For the last few months at the OSL we've been experimenting with a program called Ganeti. Ganeti is a system for managing a virtualization cluster. There are a lot of benefits to using Ganeti, which I'll save for another time, but one of my favorites is that it has an HTTP API. For example (with hostnames redacted)

russell_h@skyship ~ $ curl -k https://localhost:8889/2/nodes  
[
    {
        "id": "node1.example.com",
        "uri": "/2/nodes/node1.example.com"
    },
    {
        "id": "node2.example.com",
        "uri": "/2/nodes/node2.example.com"
    },
    {
        "id": "node3.example.com",
        "uri": "/2/nodes/node3.example.com"
    },
    {
        "id": "nod4.example.com",
        "uri": "/2/nodes/node4.example.com"
    }
]

Now I don't know about anyone else, but to me that just screams "web interface".

One thing that has always bothered me about web interfaces to backend systems like this is that the state of the system is constantly changing.
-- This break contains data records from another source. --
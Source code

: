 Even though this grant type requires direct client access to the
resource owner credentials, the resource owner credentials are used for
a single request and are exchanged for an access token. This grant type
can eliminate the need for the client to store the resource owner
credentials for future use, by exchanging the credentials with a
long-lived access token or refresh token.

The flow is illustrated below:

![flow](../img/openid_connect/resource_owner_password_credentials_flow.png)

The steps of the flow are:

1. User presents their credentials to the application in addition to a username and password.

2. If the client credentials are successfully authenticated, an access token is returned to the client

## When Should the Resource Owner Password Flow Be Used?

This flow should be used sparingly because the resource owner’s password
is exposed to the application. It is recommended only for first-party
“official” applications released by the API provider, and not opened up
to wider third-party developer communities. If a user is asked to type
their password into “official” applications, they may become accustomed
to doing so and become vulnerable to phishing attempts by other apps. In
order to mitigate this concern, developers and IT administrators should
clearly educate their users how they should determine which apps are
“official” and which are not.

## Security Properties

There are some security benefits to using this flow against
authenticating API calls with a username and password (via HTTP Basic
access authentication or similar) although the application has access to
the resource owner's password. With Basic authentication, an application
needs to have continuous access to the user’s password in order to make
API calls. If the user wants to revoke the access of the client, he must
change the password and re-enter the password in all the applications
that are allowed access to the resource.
In general, when you load up the interface it takes a "snapshot" of the system, and thats what you see until you (or some javascript) poll for an updated version. Compare that to a desktop application like virt-manager which is constantly updating the view, allowing you to make decisions based on the state the system is in, rather than the state it was in. For more on the topic, albeit on a somewhat different scale, I highly recommend George Reese's recent article, Towards Event-Driven Cloud APIs.

One solution is to just poll really often. You can even cache the poll response for a few seconds to avoid hitting the backend API every time someone reloads the page. But thats still relatively inefficient, particularly in situations where there is a high likelihood that nothing has changed.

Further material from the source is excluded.